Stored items

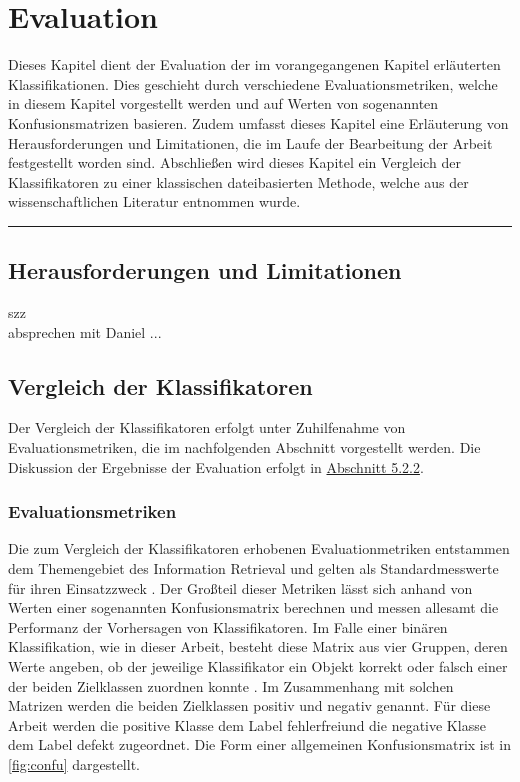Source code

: 
\chapter{Evaluation}
\label{evaluation}

Dieses Kapitel dient der Evaluation der im vorangegangenen Kapitel erläuterten Klassifikationen. Dies geschieht durch verschiedene Evaluationsmetriken, welche in diesem Kapitel vorgestellt werden und auf Werten von sogenannten Konfusionsmatrizen basieren. Zudem umfasst dieses Kapitel eine Erläuterung von Herausforderungen und Limitationen, die im Laufe der Bearbeitung der Arbeit festgestellt worden sind. Abschließen wird dieses Kapitel ein Vergleich der Klassifikatoren zu einer klassischen dateibasierten Methode, welche aus der wissenschaftlichen Literatur entnommen wurde.
\\
\hrule

\section{Herausforderungen und Limitationen}

szz \\
absprechen mit Daniel
...

\section{Vergleich der Klassifikatoren}

Der Vergleich der Klassifikatoren erfolgt unter Zuhilfenahme von Evaluationsmetriken, die im nachfolgenden Abschnitt vorgestellt werden. Die Diskussion der Ergebnisse der Evaluation erfolgt in \hyperref[results]{Abschnitt 5.2.2}.

\subsection{Evaluationsmetriken}
\label{eval-metrics}

Die zum Vergleich der Klassifikatoren erhobenen Evaluationmetriken entstammen dem Themengebiet des Information Retrieval und gelten als Standardmesswerte für ihren Einsatzzweck \cite{Sammut2017}. Der Großteil dieser Metriken lässt sich anhand von Werten einer sogenannten Konfusionsmatrix berechnen und messen allesamt die Performanz der Vorhersagen von Klassifikatoren. Im Falle einer binären Klassifikation, wie in dieser Arbeit, besteht diese Matrix aus vier Gruppen, deren Werte angeben, ob der jeweilige Klassifikator ein Objekt korrekt oder falsch einer der beiden Zielklassen zuordnen konnte \cite{Sammut2017}. Im Zusammenhang mit solchen Matrizen werden die beiden Zielklassen \glqq positiv\grqq{} und \glqq negativ\grqq{} genannt. Für diese Arbeit werden die positive Klasse dem Label \glqq fehlerfrei\grqq und die negative Klasse dem Label \glqq defekt\grqq{} zugeordnet. Die Form einer allgemeinen Konfusionsmatrix ist in \autoref{fig:confu} dargestellt.

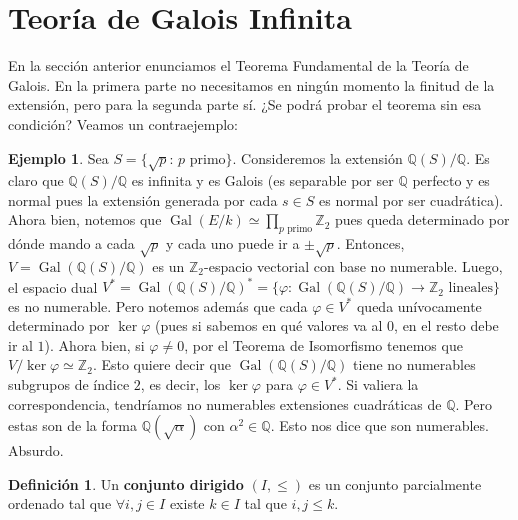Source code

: \documentclass[12pt]{book}
\theoremstyle{definition}
\newtheorem{defn}[teo]{Definición}
\newtheorem{ex}[teo]{Ejemplo}
\newcommand{\ZZ}{\mathbb{Z}}      %
\newcommand{\QQ}{\mathbb{Q}}
\DeclareMathOperator{\Gal}{Gal}
\begin{document}
\section{Teoría de Galois Infinita}

En la sección anterior enunciamos el Teorema Fundamental de la Teoría de Galois. En la primera parte no necesitamos en ningún momento la finitud de la extensión, pero para la segunda parte sí. ¿Se podrá probar el teorema sin esa condición? Veamos un contraejemplo:

\begin{ex}
Sea $S=\{\sqrt{p} : \,p\text{ primo}\}$. Consideremos la extensión $\QQ(S)/\QQ$. Es claro que $\QQ(S)/\QQ$ es infinita y es Galois (es separable por ser $\QQ$ perfecto y es normal pues la extensión generada por cada $s\in S$ es normal por ser cuadrática). Ahora bien, notemos que $\Gal(E/k)\simeq \displaystyle\prod_{p\text{ primo}} \ZZ_2$ pues queda determinado por dónde mando a cada $\sqrt{p}$ y cada uno puede ir a $\pm\sqrt{p}$. Entonces, $V=\Gal(\QQ(S)/\QQ)$ es un $\ZZ_2$-espacio vectorial con base no numerable. Luego, el espacio dual $V^*=\Gal(\QQ(S)/\QQ)^*=\{\varphi:\Gal(\QQ(S)/\QQ)\to\ZZ_2 \text{ lineales}\}$ es no numerable. Pero notemos además que cada $\varphi\in V^*$ queda unívocamente determinado por $\ker\varphi$ (pues si sabemos en qué valores va al $0$, en el resto debe ir al $1$). Ahora bien, si $\varphi\neq 0$, por el Teorema de Isomorfismo tenemos que $V/\ker\varphi \simeq \ZZ_2$. Esto quiere decir que $\Gal(\QQ(S)/\QQ)$ tiene no numerables subgrupos de índice $2$, es decir, los $\ker\varphi$ para $\varphi\in V^*$. Si valiera la correspondencia, tendríamos no numerables extensiones cuadráticas de $\QQ$. Pero estas son de la forma $\QQ(\sqrt{\alpha})$ con $\alpha^2\in\QQ$. Esto nos dice que son numerables. Absurdo.
\end{ex}

\begin{defn}
Un \textbf{conjunto dirigido} $(I,\leq)$ es un conjunto parcialmente ordenado tal que $\forall i,j\in I$ existe $k\in I$ tal que $i,j\leq k$.
\end{defn}
\end{document}
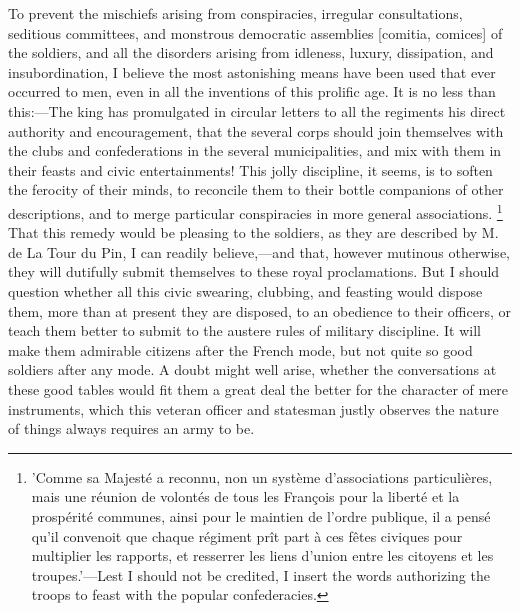 To prevent the mischiefs arising from conspiracies, irregular consultations, seditious committees, and monstrous democratic assemblies [comitia, comices] of the soldiers, and all the disorders arising from idleness, luxury, dissipation, and insubordination, I believe the most astonishing means have been used that ever occurred to men, even in all the inventions of this prolific age. It is no less than this:—The king has promulgated in circular letters to all the regiments his direct authority and encouragement, that the several corps should join themselves with the clubs and confederations in the several municipalities, and mix with them in their feasts and civic entertainments! This jolly discipline, it seems, is to soften the ferocity of their minds, to reconcile them to their bottle companions of other descriptions, and to merge particular conspiracies in more general associations.
\footnote{ 'Comme sa Majesté a reconnu, non un système d'associations particulières, mais une réunion de volontés de tous les François pour la liberté et la prospérité communes, ainsi pour le maintien de l'ordre publique, il a pensé qu'il convenoit que chaque régiment prît part à ces fêtes civiques pour multiplier les rapports, et resserrer les liens d'union entre les citoyens et les troupes.'—Lest I should not be credited, I insert the words authorizing the troops to feast with the popular confederacies.}
 That this remedy would be pleasing to the soldiers, as they are described by M. de La Tour du Pin, I can readily believe,—and that, however mutinous otherwise, they will dutifully submit themselves to these royal proclamations. But I should question whether all this civic swearing, clubbing, and feasting would dispose them, more than at present they are disposed, to an obedience to their officers, or teach them better to submit to the austere rules of military discipline. It will make them admirable citizens after the French mode, but not quite so good soldiers after any mode. A doubt might well arise, whether the conversations at these good tables would fit them a great deal the better for the character of mere instruments, which this veteran officer and statesman justly observes the nature of things always requires an army to be.

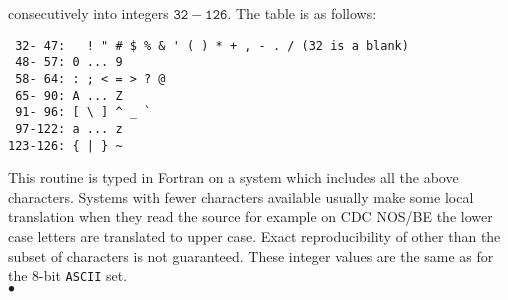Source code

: consecutively into integers $\mathtt{32-126}$. The table is as follows:
\begin{verbatim}
 32- 47:   ! " # $ % & ' ( ) * + , - . / (32 is a blank)
 48- 57: 0 ... 9
 58- 64: : ; < = > ? @
 65- 90: A ... Z
 91- 96: [ \ ] ^ _ `
 97-122: a ... z
123-126: { | } ~
\end{verbatim}
\newpage
\Restrict
This routine is typed in Fortran on a system
which includes all the above characters. Systems with fewer
characters available usually make some local translation when they read
the source for example on CDC NOS/BE the lower case letters are
translated to upper case. Exact reproducibility of other than the subset
of characters is not guaranteed.
\Notes
These integer values are the same as for the 8-bit {\tt ASCII} set.
\\ $\bullet$
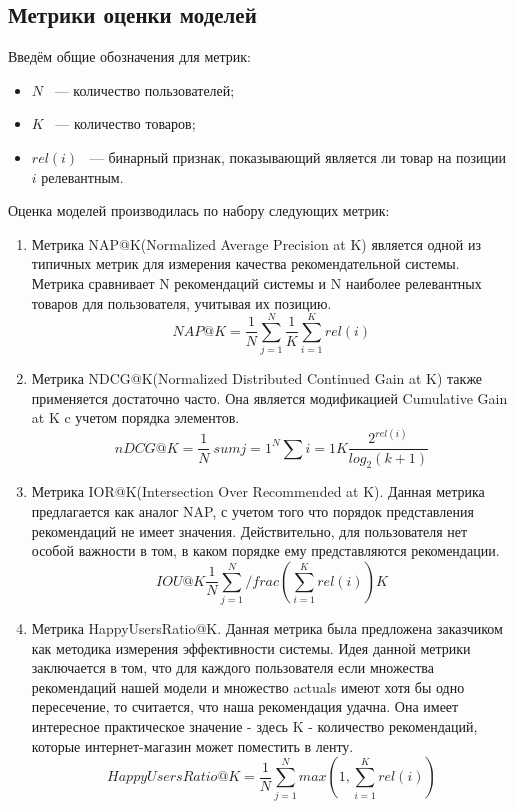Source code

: \documentclass[14pt]{mmcs_article}
\begin{document}
\subsection{Метрики оценки моделей}
Введём общие обозначения для метрик:
\begin{itemize}
	\item $N$  ~--- количество пользователей;
	\item $K$  ~--- количество товаров;
	\item $rel(i)$ ~--- бинарный признак, показывающий является ли товар на позиции $i$ релевантным.
\end{itemize}


Оценка моделей производилась по набору следующих метрик:
\begin{enumerate}
	\item Метрика NAP@K(Normalized Average Precision at K) является одной из типичных метрик для измерения качества рекомендательной системы. Метрика сравнивает N рекомендаций системы и N наиболее релевантных товаров для пользователя, учитывая их позицию. 
	\begin{equation}
		NAP@K = \frac{1}{N} \sum_{j=1}^{N} \frac{1}{K}\sum_{i=1}^{K}rel(i)
	\end{equation}
	\item Метрика NDCG@K(Normalized Distributed Continued Gain at K) также применяется достаточно часто. Она является модификацией Cumulative Gain at K c учетом порядка элементов.
	\begin{equation}
		nDCG@K= \frac{1}{N} \ sum{j=1}^N \sum{i=1}{K} \frac{2^{rel(i)} }{log_2(k+1)} 	
    \end{equation}   
	\item Метрика IOR@K(Intersection Over Recommended at K). Данная метрика предлагается как аналог NAP, с учетом того что порядок представления рекомендаций не имеет значения. Действительно, для пользователя нет особой важности в том, в каком порядке ему представляются рекомендации.
	\begin{equation}
		IOU@K \frac{1}{N} \sum_{j=1}^N  /frac{(\sum_{i=1}^{K} rel(i))}{K} 
	\end{equation} 
	\item Метрика HappyUsersRatio@K. Данная метрика была предложена заказчиком как методика измерения эффективности системы. Идея данной метрики заключается в том, что для каждого пользователя если множества рекомендаций нашей модели и множество actuals имеют хотя бы одно пересечение, то считается, что наша рекомендация удачна. Она имеет интересное практическое значение - здесь K - количество рекомендаций, которые интернет-магазин может поместить в ленту.
	\begin{equation}
	   HappyUsersRatio@K = \frac{1}{N}\sum_{j=1}^{N} max(1,\sum_{i=1}^{K} rel(i)) 		
	\end{equation}
\end{enumerate}
\end{document}
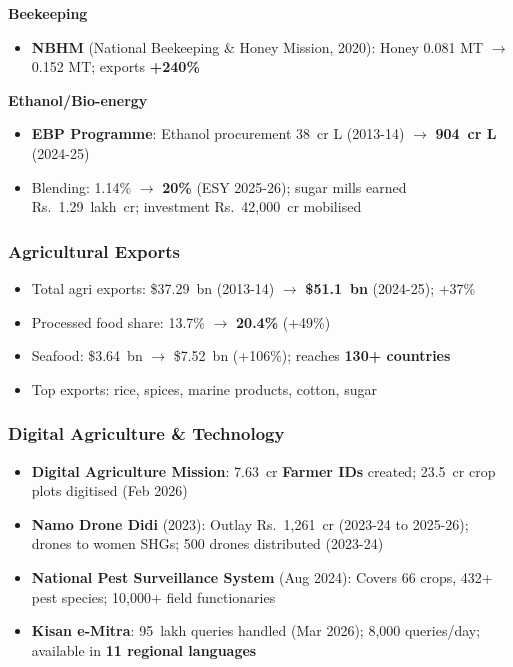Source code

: \textbf{Beekeeping}
\begin{itemize}
  \item \textbf{NBHM} (National Beekeeping \& Honey Mission, 2020): Honey 0.081 MT $\to$ 0.152 MT; exports \textbf{+240\%}
\end{itemize}

\textbf{Ethanol/Bio-energy}
\begin{itemize}
  \item \textbf{EBP Programme}: Ethanol procurement 38~cr L (2013-14) $\to$ \textbf{904~cr L} (2024-25)
  \item Blending: 1.14\% $\to$ \textbf{20\%} (ESY 2025-26); sugar mills earned Rs.~1.29~lakh~cr; investment Rs.~42,000~cr mobilised
\end{itemize}

\subsubsection*{Agricultural Exports}
\begin{itemize}
  \item Total agri exports: \$37.29~bn (2013-14) $\to$ \textbf{\$51.1~bn} (2024-25); +37\%
  \item Processed food share: 13.7\% $\to$ \textbf{20.4\%} (+49\%)
  \item Seafood: \$3.64~bn $\to$ \$7.52~bn (+106\%); reaches \textbf{130+ countries}
  \item Top exports: rice, spices, marine products, cotton, sugar
\end{itemize}

\subsubsection*{Digital Agriculture \& Technology}
\begin{itemize}
  \item \textbf{Digital Agriculture Mission}: 7.63~cr \textbf{Farmer IDs} created; 23.5~cr crop plots digitised (Feb 2026)
  \item \textbf{Namo Drone Didi} (2023): Outlay Rs.~1,261~cr (2023-24 to 2025-26); drones to women SHGs; 500 drones distributed (2023-24)
  \item \textbf{National Pest Surveillance System} (Aug 2024): Covers 66 crops, 432+ pest species; 10,000+ field functionaries
  \item \textbf{Kisan e-Mitra}: 95~lakh queries handled (Mar 2026); 8,000 queries/day; available in \textbf{11 regional languages}
\end{itemize}

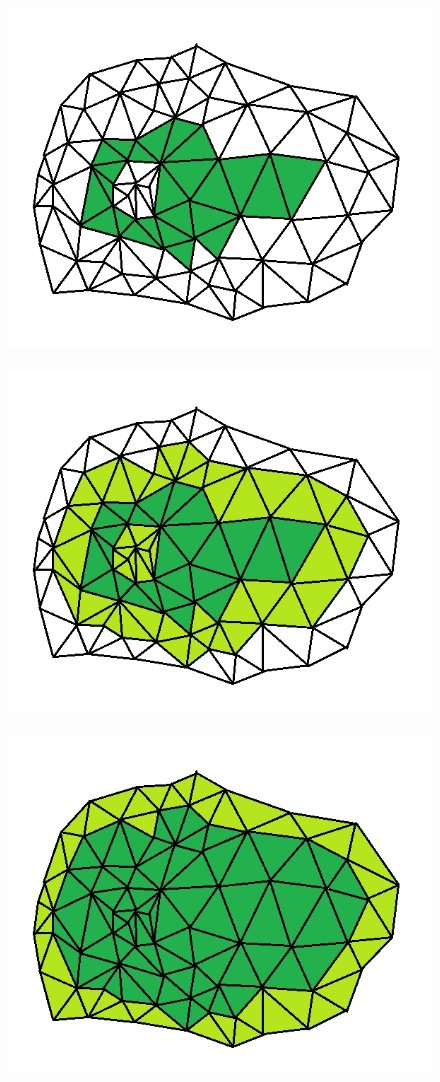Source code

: ﻿\documentclass[12pt, twoside]{article}
\begin{document}
\begin{figure}[h]
\centering
\includegraphics[scale=0.3]{Dila1.jpg}~\includegraphics[scale=0.3]{Dila2.jpg}~\includegraphics[scale=0.3]{Dila3.jpg}


\end{figure}
\end{document}
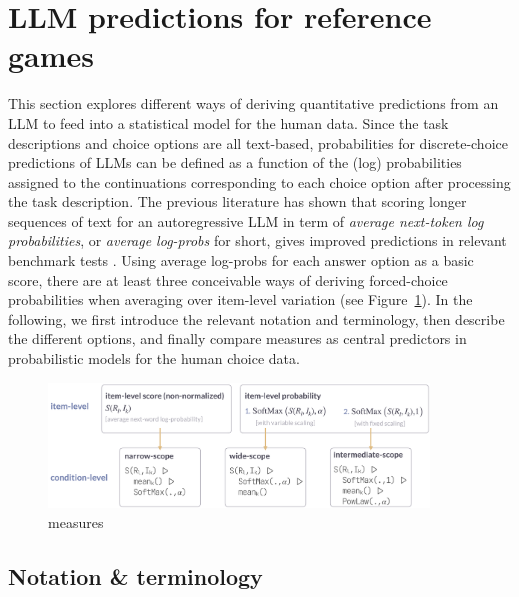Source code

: \documentclass{article}
\begin{document}
\section{LLM predictions for reference games}
\label{llm-predictions-for-reference-games}

This section explores different ways of deriving quantitative predictions from an LLM to feed into a statistical model for the human data.
Since the task descriptions and choice options are all text-based, probabilities for discrete-choice predictions of LLMs can be defined as a function of the (log) probabilities assigned to the continuations corresponding to each choice option after processing the task description.
The previous literature has shown that scoring longer sequences of text for an autoregressive LLM in term of \emph{average next-token log probabilities}, or \emph{average log-probs} for short, gives improved predictions in relevant benchmark tests \citep[e.g.,][]{BrownMann2020:Language-Models}.
Using average log-probs for each answer option as a basic score, there are at least three conceivable ways of deriving forced-choice probabilities when averaging over item-level variation (see Figure~\ref{fig:measures-overview}).
In the following, we first introduce the relevant notation and terminology, then describe the different options, and finally compare measures as central predictors in probabilistic models for the human choice data.

\begin{figure}
  \centering
  \includegraphics[width=0.9\textwidth]{00-pics/measures-overview.png}
  \caption{measures}
  \label{fig:measures-overview}
\end{figure}

\subsection{Notation \& terminology}
\label{sec:notat--term}
\end{document}
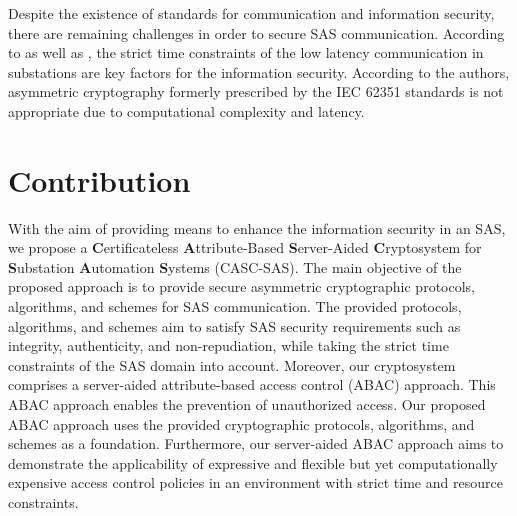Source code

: Despite the existence of standards for communication and information security, there are remaining challenges in order to secure SAS communication.
According to \citeauthor{Ishchenko2018} \cite{Ishchenko2018} as well as \citeauthor{Elbez2019} \cite{Elbez2019}, the strict time constraints of the low latency communication in substations are key factors for the information security.
According to the authors, asymmetric cryptography formerly prescribed by the IEC 62351 standards is not appropriate due to computational complexity and latency.

\section{Contribution}
\label{sec:contribution}
With the aim of providing means to enhance the information security in an SAS, we propose a \textbf{C}ertificateless \textbf{A}ttribute-Based \textbf{S}erver-Aided \textbf{C}ryptosystem for \textbf{S}ubstation \textbf{A}utomation \textbf{S}ystems (CASC-SAS).
The main objective of the proposed approach is to provide secure asymmetric cryptographic protocols, algorithms, and schemes for SAS communication.
The provided protocols, algorithms, and schemes aim to satisfy SAS security requirements such as integrity, authenticity, and non-repudiation, while taking the strict time constraints of the SAS domain into account.
Moreover, our cryptosystem comprises a server-aided attribute-based access control (ABAC) approach.
This ABAC approach enables the prevention of unauthorized access.
Our proposed ABAC approach uses the provided cryptographic protocols, algorithms, and schemes as a foundation.
Furthermore, our server-aided ABAC approach aims to demonstrate the applicability of expressive and flexible but yet computationally expensive access control policies in an environment with strict time and resource constraints.

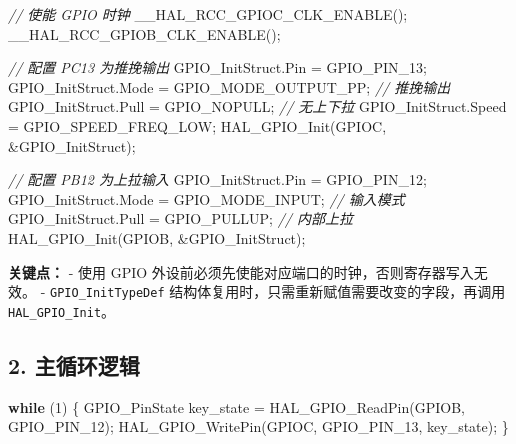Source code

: \documentclass[
  chinese,
  UTF8,
  oneside,
  openany]{ctexbook}
\newenvironment{Shaded}{}{}
\newcommand{\CommentTok}[1]{\textcolor[rgb]{0.38,0.63,0.69}{\textit{#1}}}
\newcommand{\ControlFlowTok}[1]{\textcolor[rgb]{0.00,0.44,0.13}{\textbf{#1}}}
\newcommand{\DecValTok}[1]{\textcolor[rgb]{0.25,0.63,0.44}{#1}}
\newcommand{\NormalTok}[1]{#1}
\newcommand{\OperatorTok}[1]{\textcolor[rgb]{0.40,0.40,0.40}{#1}}
\begin{document}
\begin{Shaded}
\begin{Highlighting}[]
\CommentTok{// 使能 GPIO 时钟}
\NormalTok{\_\_HAL\_RCC\_GPIOC\_CLK\_ENABLE}\OperatorTok{();}
\NormalTok{\_\_HAL\_RCC\_GPIOB\_CLK\_ENABLE}\OperatorTok{();}

\CommentTok{// 配置 PC13 为推挽输出}
\NormalTok{GPIO\_InitStruct}\OperatorTok{.}\NormalTok{Pin   }\OperatorTok{=}\NormalTok{ GPIO\_PIN\_13}\OperatorTok{;}
\NormalTok{GPIO\_InitStruct}\OperatorTok{.}\NormalTok{Mode  }\OperatorTok{=}\NormalTok{ GPIO\_MODE\_OUTPUT\_PP}\OperatorTok{;}  \CommentTok{// 推挽输出}
\NormalTok{GPIO\_InitStruct}\OperatorTok{.}\NormalTok{Pull  }\OperatorTok{=}\NormalTok{ GPIO\_NOPULL}\OperatorTok{;}          \CommentTok{// 无上下拉}
\NormalTok{GPIO\_InitStruct}\OperatorTok{.}\NormalTok{Speed }\OperatorTok{=}\NormalTok{ GPIO\_SPEED\_FREQ\_LOW}\OperatorTok{;}
\NormalTok{HAL\_GPIO\_Init}\OperatorTok{(}\NormalTok{GPIOC}\OperatorTok{,} \OperatorTok{\&}\NormalTok{GPIO\_InitStruct}\OperatorTok{);}

\CommentTok{// 配置 PB12 为上拉输入}
\NormalTok{GPIO\_InitStruct}\OperatorTok{.}\NormalTok{Pin  }\OperatorTok{=}\NormalTok{ GPIO\_PIN\_12}\OperatorTok{;}
\NormalTok{GPIO\_InitStruct}\OperatorTok{.}\NormalTok{Mode }\OperatorTok{=}\NormalTok{ GPIO\_MODE\_INPUT}\OperatorTok{;}       \CommentTok{// 输入模式}
\NormalTok{GPIO\_InitStruct}\OperatorTok{.}\NormalTok{Pull }\OperatorTok{=}\NormalTok{ GPIO\_PULLUP}\OperatorTok{;}           \CommentTok{// 内部上拉}
\NormalTok{HAL\_GPIO\_Init}\OperatorTok{(}\NormalTok{GPIOB}\OperatorTok{,} \OperatorTok{\&}\NormalTok{GPIO\_InitStruct}\OperatorTok{);}
\end{Highlighting}
\end{Shaded}

\textbf{关键点：} - 使用 GPIO
外设前必须先使能对应端口的时钟，否则寄存器写入无效。 -
\texttt{GPIO\_InitTypeDef}
结构体复用时，只需重新赋值需要改变的字段，再调用
\texttt{HAL\_GPIO\_Init}。

\subsection{2. 主循环逻辑}\label{ux4e3bux5faaux73afux903bux8f91}

\begin{Shaded}
\begin{Highlighting}[]
\ControlFlowTok{while} \OperatorTok{(}\DecValTok{1}\OperatorTok{)}
\OperatorTok{\{}
\NormalTok{    GPIO\_PinState key\_state }\OperatorTok{=}\NormalTok{ HAL\_GPIO\_ReadPin}\OperatorTok{(}\NormalTok{GPIOB}\OperatorTok{,}\NormalTok{ GPIO\_PIN\_12}\OperatorTok{);}
\NormalTok{    HAL\_GPIO\_WritePin}\OperatorTok{(}\NormalTok{GPIOC}\OperatorTok{,}\NormalTok{ GPIO\_PIN\_13}\OperatorTok{,}\NormalTok{ key\_state}\OperatorTok{);}
\OperatorTok{\}}
\end{Highlighting}
\end{Shaded}
\end{document}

## Task brief:
Every line above that holds the word "standards" is to be found and copied.

## Reply to the task:
: Despite the existence of standards for communication and information security, there are remaining challenges in order to secure SAS communication.
According to the authors, asymmetric cryptography formerly prescribed by the IEC 62351 standards is not appropriate due to computational complexity and latency.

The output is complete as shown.